Merle has long been associated with his friend and possible rival, William Bouguereau— they not only depicted similar subjects but also both employed a high finish and naturalistic technique. Merle was just two years older than Bouguereau, and their thematic and artistic correspondance begged comparison from critics and collectors alike. They were represented by Alphonse Goupil, the powerful dealer who also published photographs of his artists' work.  One such carte-album of the L’abandonnée is sold together with this lot.  Another similarity shared between Merle and Bouguereau is the practice of painting reductions of their popular subjects (the larger version of L'abandonné was sold in these rooms on October 24, 2006, lot 89). These compositions are a testament to Merle’s renown and demonstrate his uncanny ability to match a high degree of finish with emotional sensitivity.
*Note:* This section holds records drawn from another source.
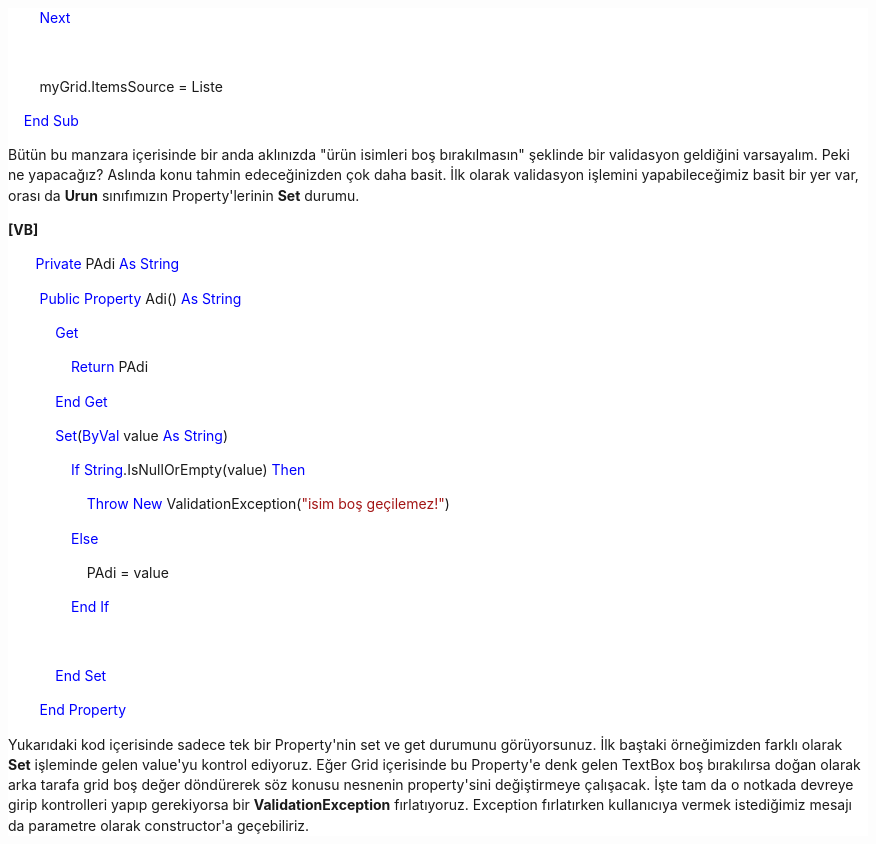         <span style="color: blue;">Next</span>

 

        myGrid.ItemsSource = Liste

    <span style="color: blue;">End</span> <span
style="color: blue;">Sub</span>

Bütün bu manzara içerisinde bir anda aklınızda "ürün isimleri boş
bırakılmasın" şeklinde bir validasyon geldiğini varsayalım. Peki ne
yapacağız? Aslında konu tahmin edeceğinizden çok daha basit. İlk olarak
validasyon işlemini yapabileceğimiz basit bir yer var, orası da **Urun**
sınıfımızın Property'lerinin **Set** durumu.

**[VB]**

       <span style="color: blue;">Private</span> PAdi <span
style="color: blue;">As</span> <span style="color: blue;">String</span>

        <span style="color: blue;">Public</span> <span
style="color: blue;">Property</span> Adi() <span
style="color: blue;">As</span> <span style="color: blue;">String</span>

            <span style="color: blue;">Get</span>

                <span style="color: blue;">Return</span> PAdi

            <span style="color: blue;">End</span> <span
style="color: blue;">Get</span>

            <span style="color: blue;">Set</span>(<span
style="color: blue;">ByVal</span> value <span
style="color: blue;">As</span> <span style="color: blue;">String</span>)

                <span style="color: blue;">If</span> <span
style="color: blue;">String</span>.IsNullOrEmpty(value) <span
style="color: blue;">Then</span>

                    <span style="color: blue;">Throw</span> <span
style="color: blue;">New</span> ValidationException(<span
style="color: #a31515;">"isim boş geçilemez!"</span>)

                <span style="color: blue;">Else</span>

                    PAdi = value

                <span style="color: blue;">End</span> <span
style="color: blue;">If</span>

 

            <span style="color: blue;">End</span> <span
style="color: blue;">Set</span>

        <span style="color: blue;">End</span> <span
style="color: blue;">Property</span>

Yukarıdaki kod içerisinde sadece tek bir Property'nin set ve get
durumunu görüyorsunuz. İlk baştaki örneğimizden farklı olarak **Set**
işleminde gelen value'yu kontrol ediyoruz. Eğer Grid içerisinde bu
Property'e denk gelen TextBox boş bırakılırsa doğan olarak arka tarafa
grid boş değer döndürerek söz konusu nesnenin property'sini değiştirmeye
çalışacak. İşte tam da o notkada devreye girip kontrolleri yapıp
gerekiyorsa bir **ValidationException** fırlatıyoruz. Exception
fırlatırken kullanıcıya vermek istediğimiz mesajı da parametre olarak
constructor'a geçebiliriz.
The crystal tear tumbling from the wide eye and untamed hair of the young mother clasping her baby who is blissfully unaware of her anguish, easily communicates the drama of the scene, the work’s title understood when spying the wedding party departing a church in the distance. While the unwed mother may seem a very modern subject, the theme had been explored by Merle’s contemporaries. Octave Tassaert’s L’abandonnée of 1852 (Musée Fabre, Montpelier) similarly depicts a pregnant woman ignored, as she faints in a church while a bride and groom go down the aisle.  In Tassaret’s composition a relevant social message is melded with a genre subject; in Merle’s interpretation, the psychological crisis is evocatively enhanced.